◆ TASK DIRECTIONS
If a line in the data below includes the string "making", please return a copy of it.

◆ GIVEN ENTRIES
= = = = =

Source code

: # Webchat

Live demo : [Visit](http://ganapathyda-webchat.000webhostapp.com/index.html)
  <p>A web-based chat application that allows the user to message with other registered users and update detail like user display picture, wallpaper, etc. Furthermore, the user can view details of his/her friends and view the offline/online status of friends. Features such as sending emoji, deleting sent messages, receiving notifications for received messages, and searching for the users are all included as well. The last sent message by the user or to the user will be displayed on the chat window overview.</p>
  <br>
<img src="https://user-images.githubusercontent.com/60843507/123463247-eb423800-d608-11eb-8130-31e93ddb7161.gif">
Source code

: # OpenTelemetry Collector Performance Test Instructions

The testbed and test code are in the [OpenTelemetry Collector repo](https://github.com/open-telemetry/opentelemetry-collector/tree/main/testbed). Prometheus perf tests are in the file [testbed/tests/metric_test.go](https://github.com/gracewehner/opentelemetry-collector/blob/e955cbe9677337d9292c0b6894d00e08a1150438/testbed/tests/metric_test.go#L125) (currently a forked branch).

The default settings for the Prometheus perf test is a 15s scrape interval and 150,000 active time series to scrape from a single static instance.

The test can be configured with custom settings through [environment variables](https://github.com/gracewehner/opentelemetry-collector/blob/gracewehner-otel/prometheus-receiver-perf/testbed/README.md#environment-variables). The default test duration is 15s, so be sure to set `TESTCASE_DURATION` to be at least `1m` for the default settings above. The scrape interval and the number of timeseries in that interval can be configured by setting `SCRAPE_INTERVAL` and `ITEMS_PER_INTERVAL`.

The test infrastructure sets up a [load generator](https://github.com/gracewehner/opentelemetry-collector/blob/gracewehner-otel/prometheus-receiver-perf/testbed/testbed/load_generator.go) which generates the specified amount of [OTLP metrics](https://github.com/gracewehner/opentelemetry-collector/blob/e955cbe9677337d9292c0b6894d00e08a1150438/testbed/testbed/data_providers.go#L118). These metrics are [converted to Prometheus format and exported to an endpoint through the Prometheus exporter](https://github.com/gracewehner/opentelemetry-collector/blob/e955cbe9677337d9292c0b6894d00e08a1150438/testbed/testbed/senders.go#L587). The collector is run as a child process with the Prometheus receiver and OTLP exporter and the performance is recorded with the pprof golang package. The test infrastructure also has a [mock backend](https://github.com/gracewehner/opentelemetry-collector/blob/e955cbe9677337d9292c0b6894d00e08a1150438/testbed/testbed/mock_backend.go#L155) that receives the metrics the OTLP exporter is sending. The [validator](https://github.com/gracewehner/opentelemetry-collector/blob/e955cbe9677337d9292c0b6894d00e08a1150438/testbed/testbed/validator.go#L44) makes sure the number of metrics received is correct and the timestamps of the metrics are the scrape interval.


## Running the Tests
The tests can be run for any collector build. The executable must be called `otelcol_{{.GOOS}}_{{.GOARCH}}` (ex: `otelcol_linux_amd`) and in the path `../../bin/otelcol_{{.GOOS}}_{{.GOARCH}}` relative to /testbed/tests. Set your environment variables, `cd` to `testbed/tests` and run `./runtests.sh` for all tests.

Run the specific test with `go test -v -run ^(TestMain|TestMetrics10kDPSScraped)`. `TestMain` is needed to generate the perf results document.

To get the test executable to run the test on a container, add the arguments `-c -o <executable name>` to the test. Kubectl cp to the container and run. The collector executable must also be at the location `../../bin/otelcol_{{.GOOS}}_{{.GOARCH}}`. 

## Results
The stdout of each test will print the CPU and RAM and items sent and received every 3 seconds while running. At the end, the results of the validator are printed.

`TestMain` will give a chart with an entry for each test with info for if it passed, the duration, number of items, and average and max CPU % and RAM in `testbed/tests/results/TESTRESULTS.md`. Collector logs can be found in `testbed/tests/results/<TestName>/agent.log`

= = = = =

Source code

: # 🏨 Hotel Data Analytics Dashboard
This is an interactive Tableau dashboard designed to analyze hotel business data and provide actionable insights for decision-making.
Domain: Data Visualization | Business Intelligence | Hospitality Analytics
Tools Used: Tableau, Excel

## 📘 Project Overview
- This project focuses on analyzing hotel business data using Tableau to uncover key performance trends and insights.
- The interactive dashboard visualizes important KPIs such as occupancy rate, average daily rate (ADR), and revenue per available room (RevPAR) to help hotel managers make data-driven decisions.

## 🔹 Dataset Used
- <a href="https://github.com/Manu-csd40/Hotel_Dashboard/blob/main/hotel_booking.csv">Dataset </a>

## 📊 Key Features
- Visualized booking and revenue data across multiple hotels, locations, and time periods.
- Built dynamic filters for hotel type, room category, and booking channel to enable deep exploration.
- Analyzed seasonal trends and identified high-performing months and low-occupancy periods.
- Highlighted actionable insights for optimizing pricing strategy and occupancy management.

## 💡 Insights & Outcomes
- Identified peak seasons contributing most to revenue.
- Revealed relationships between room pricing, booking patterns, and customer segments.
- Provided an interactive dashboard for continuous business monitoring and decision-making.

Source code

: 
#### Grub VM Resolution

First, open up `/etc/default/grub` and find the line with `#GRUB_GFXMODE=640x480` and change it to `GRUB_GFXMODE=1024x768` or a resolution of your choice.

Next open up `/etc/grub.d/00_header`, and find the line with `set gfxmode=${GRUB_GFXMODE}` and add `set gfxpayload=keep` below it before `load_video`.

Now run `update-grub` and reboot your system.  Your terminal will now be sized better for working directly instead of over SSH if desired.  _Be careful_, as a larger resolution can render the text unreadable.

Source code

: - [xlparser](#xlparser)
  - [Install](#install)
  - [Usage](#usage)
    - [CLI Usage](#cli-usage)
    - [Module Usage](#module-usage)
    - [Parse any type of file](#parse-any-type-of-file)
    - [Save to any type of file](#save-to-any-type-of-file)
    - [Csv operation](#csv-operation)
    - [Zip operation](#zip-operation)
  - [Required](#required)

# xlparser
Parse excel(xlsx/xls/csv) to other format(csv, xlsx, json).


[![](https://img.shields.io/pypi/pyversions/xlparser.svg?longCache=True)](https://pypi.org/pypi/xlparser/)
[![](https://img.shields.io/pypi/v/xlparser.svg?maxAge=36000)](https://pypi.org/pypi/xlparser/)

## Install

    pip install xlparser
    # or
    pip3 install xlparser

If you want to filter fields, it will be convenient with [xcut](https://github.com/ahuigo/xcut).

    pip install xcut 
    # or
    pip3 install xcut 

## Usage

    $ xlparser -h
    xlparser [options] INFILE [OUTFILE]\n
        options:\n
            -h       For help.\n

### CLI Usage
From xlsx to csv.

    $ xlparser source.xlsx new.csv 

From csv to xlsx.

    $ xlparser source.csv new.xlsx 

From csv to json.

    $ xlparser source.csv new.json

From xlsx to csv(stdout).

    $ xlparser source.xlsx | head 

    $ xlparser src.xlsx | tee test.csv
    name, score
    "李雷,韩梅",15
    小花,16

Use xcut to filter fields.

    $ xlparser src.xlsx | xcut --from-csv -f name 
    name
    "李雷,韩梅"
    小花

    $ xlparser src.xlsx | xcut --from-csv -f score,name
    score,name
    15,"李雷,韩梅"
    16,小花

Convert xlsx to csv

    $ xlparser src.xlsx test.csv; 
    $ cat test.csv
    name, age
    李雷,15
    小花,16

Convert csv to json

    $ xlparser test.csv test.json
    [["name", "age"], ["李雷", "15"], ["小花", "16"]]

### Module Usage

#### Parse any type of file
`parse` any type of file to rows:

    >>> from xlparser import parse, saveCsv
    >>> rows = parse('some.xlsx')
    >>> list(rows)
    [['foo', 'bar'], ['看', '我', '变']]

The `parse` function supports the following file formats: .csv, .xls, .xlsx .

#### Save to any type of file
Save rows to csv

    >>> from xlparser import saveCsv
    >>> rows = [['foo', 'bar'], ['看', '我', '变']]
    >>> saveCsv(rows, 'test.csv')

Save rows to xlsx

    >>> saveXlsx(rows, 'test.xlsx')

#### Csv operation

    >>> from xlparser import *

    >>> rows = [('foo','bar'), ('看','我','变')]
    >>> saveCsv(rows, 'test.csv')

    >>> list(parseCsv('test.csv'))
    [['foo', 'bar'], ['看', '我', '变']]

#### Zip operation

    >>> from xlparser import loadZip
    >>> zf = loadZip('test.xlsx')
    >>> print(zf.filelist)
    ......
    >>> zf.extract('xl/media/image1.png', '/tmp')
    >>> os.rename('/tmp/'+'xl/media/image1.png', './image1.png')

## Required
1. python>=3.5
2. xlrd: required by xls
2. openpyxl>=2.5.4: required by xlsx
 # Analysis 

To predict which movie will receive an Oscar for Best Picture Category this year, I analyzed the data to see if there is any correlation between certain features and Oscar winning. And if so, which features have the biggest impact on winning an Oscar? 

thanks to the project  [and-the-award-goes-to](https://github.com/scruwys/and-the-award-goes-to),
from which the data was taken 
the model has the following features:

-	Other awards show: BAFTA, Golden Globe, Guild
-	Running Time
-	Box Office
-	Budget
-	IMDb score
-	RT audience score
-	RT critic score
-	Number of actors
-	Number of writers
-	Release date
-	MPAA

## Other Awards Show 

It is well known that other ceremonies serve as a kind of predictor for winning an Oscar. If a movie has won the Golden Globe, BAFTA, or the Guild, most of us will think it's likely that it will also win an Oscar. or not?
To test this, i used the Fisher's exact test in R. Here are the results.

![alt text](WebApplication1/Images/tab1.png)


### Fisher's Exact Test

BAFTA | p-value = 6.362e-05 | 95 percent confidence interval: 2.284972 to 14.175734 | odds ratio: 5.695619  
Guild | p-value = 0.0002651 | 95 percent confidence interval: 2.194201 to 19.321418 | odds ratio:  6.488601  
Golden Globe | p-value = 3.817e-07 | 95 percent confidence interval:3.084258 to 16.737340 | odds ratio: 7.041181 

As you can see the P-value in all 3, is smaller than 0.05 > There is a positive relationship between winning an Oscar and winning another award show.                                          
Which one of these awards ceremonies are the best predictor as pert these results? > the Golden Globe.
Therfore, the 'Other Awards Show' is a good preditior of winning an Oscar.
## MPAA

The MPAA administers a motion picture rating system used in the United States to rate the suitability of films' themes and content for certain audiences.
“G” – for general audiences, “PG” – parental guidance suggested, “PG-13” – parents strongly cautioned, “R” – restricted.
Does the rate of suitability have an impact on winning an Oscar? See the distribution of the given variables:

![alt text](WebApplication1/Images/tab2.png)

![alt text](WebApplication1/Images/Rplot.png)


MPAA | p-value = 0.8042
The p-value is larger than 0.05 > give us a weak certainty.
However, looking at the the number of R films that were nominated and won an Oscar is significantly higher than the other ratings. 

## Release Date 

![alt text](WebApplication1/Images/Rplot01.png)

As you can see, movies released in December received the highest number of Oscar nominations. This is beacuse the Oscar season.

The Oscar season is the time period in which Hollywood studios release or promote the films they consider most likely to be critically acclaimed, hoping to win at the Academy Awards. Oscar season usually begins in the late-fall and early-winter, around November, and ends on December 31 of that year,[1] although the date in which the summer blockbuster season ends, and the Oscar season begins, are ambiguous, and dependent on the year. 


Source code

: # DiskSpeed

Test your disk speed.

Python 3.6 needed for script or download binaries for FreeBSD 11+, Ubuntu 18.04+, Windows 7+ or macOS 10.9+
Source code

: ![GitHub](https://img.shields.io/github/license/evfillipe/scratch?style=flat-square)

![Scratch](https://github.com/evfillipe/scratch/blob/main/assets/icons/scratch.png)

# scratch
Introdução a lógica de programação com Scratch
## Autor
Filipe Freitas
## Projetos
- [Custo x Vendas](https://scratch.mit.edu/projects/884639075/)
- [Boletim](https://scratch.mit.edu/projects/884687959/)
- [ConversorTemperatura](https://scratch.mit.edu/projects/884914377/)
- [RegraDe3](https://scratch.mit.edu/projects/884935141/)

= = = = =

◆ EXERCISE RESULT
This is an interactive Tableau dashboard designed to analyze hotel business data and provide actionable insights for decision-making.
- Provided an interactive dashboard for continuous business monitoring and decision-making.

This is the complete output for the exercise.